**ASSIGNMENT**
Nothing but the lines from the start of the data through the line with "For simple types" should appear in the answer, each retyped exactly, and pictures should not.

**PROVIDED DATA**
------------------------------------------------
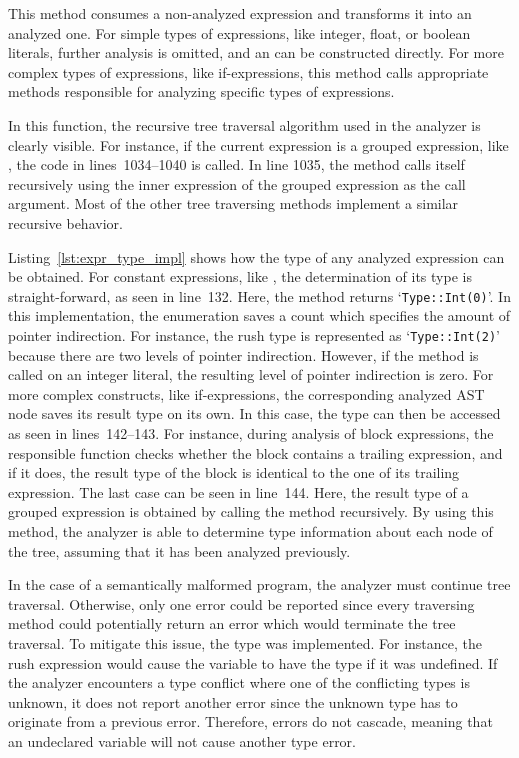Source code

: This method consumes a non-analyzed expression and transforms it into an analyzed one.
For simple types of expressions, like integer, float, or boolean literals, further analysis is omitted, and an  can be constructed directly.
For more complex types of expressions, like if-expressions, this method calls appropriate methods responsible for analyzing specific types of expressions.

In this function, the recursive tree traversal algorithm used in the analyzer is clearly visible.
For instance, if the current expression is a grouped expression, like , the code in lines~1034--1040 is called.
In line 1035, the  method calls itself recursively using the inner expression of the grouped expression as the call argument.
Most of the other tree traversing methods implement a similar recursive behavior.


Listing~\ref{lst:expr_type_impl} shows how the type of any analyzed expression can be obtained.
For constant expressions, like , the determination of its type is straight-forward, as seen in line~132.
Here, the  method returns `\verb|Type::Int(0)|'.
In this implementation, the  enumeration saves a count which specifies the amount of pointer indirection.
For instance, the rush type  is represented as `\verb|Type::Int(2)|' because there are two levels of pointer indirection.
However, if the method is called on an integer literal, the resulting level of pointer indirection is zero.
For more complex constructs, like if-expressions, the corresponding analyzed AST node saves its result type on its own.
In this case, the type can then be accessed as seen in lines~142--143.
For instance, during analysis of block expressions, the responsible function checks whether the block contains a trailing expression, and if it does, the result type of the block is identical to the one of its trailing expression.
The last case can be seen in line~144.
Here, the result type of a grouped expression is obtained by calling the  method recursively.
By using this method, the analyzer is able to determine type information about each node of the tree, assuming that it has been analyzed previously.

In the case of a semantically malformed program, the analyzer must continue tree traversal.
Otherwise, only one error could be reported since every traversing method could potentially return an error which would terminate the tree traversal.
To mitigate this issue, the  type was implemented.
For instance, the rush expression  would cause the  variable to have the  type if it was undefined.
If the analyzer encounters a type conflict where one of the conflicting types is unknown,
it does not report another error since the unknown type has to originate from a previous error.
Therefore, errors do not cascade, meaning that an undeclared variable will not cause another type error.

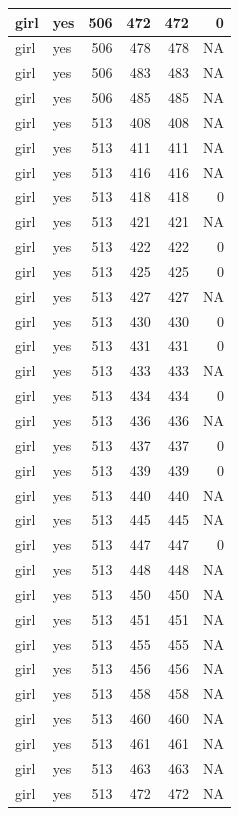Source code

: \documentclass[man]{apa6}
\begin{document}
\begin{tabular}{l|l|r|r|r|r}
\hline
girl & yes & 506 & 472 & 472 & 0\\
\hline
girl & yes & 506 & 478 & 478 & NA\\
\hline
girl & yes & 506 & 483 & 483 & NA\\
\hline
girl & yes & 506 & 485 & 485 & NA\\
\hline
girl & yes & 513 & 408 & 408 & NA\\
\hline
girl & yes & 513 & 411 & 411 & NA\\
\hline
girl & yes & 513 & 416 & 416 & NA\\
\hline
girl & yes & 513 & 418 & 418 & 0\\
\hline
girl & yes & 513 & 421 & 421 & NA\\
\hline
girl & yes & 513 & 422 & 422 & 0\\
\hline
girl & yes & 513 & 425 & 425 & 0\\
\hline
girl & yes & 513 & 427 & 427 & NA\\
\hline
girl & yes & 513 & 430 & 430 & 0\\
\hline
girl & yes & 513 & 431 & 431 & 0\\
\hline
girl & yes & 513 & 433 & 433 & NA\\
\hline
girl & yes & 513 & 434 & 434 & 0\\
\hline
girl & yes & 513 & 436 & 436 & NA\\
\hline
girl & yes & 513 & 437 & 437 & 0\\
\hline
girl & yes & 513 & 439 & 439 & 0\\
\hline
girl & yes & 513 & 440 & 440 & NA\\
\hline
girl & yes & 513 & 445 & 445 & NA\\
\hline
girl & yes & 513 & 447 & 447 & 0\\
\hline
girl & yes & 513 & 448 & 448 & NA\\
\hline
girl & yes & 513 & 450 & 450 & NA\\
\hline
girl & yes & 513 & 451 & 451 & NA\\
\hline
girl & yes & 513 & 455 & 455 & NA\\
\hline
girl & yes & 513 & 456 & 456 & NA\\
\hline
girl & yes & 513 & 458 & 458 & NA\\
\hline
girl & yes & 513 & 460 & 460 & NA\\
\hline
girl & yes & 513 & 461 & 461 & NA\\
\hline
girl & yes & 513 & 463 & 463 & NA\\
\hline
girl & yes & 513 & 472 & 472 & NA\\

\end{tabular}
\end{document}
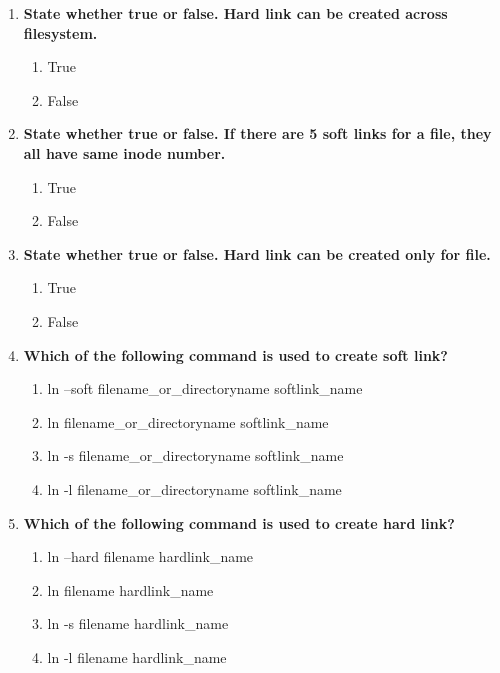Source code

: \begin{flushleft}
\begin{enumerate}
		\item \textbf{State whether true or false. Hard link can be created across filesystem.}
		\begin{enumerate}[label=(\alph*)]
			\item True
			\item False   %
		\end{enumerate}
		\bigskip
		\bigskip	

		
		\item \textbf{State whether true or false. If there are 5 soft links for a file, they all have same inode number.}
		\begin{enumerate}[label=(\alph*)]
			\item True 
			\item False %
		\end{enumerate}
		\bigskip
		\bigskip	

		\item \textbf{State whether true or false. Hard link can be created only for file.}
		\begin{enumerate}[label=(\alph*)]
			\item True  %
			\item False 
		\end{enumerate}
		\bigskip
		\bigskip	
		
		\item \textbf{Which of the following command is used to create soft link?}
		\begin{enumerate}[label=(\alph*)]
			\item ln --soft filename\_or\_directoryname  softlink\_name
			\item ln filename\_or\_directoryname  softlink\_name
			\item ln -s filename\_or\_directoryname  softlink\_name %
			\item ln -l filename\_or\_directoryname  softlink\_name
		\end{enumerate}
		\bigskip
		\bigskip	
		
		\item \textbf{Which of the following command is used to create hard link?}
		\begin{enumerate}[label=(\alph*)]
			\item ln --hard filename  hardlink\_name
			\item ln filename  hardlink\_name   %
			\item ln -s filename  hardlink\_name 
			\item ln -l filename  hardlink\_name
		\end{enumerate}
		\bigskip
		\bigskip	
		
		
	\end{enumerate}
	
	
\end{flushleft}

\newpage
------------------------------------------------
**SOLUTION TO THIS EXERCISE**
Source code

: This method consumes a non-analyzed expression and transforms it into an analyzed one.
For simple types of expressions, like integer, float, or boolean literals, further analysis is omitted, and an  can be constructed directly.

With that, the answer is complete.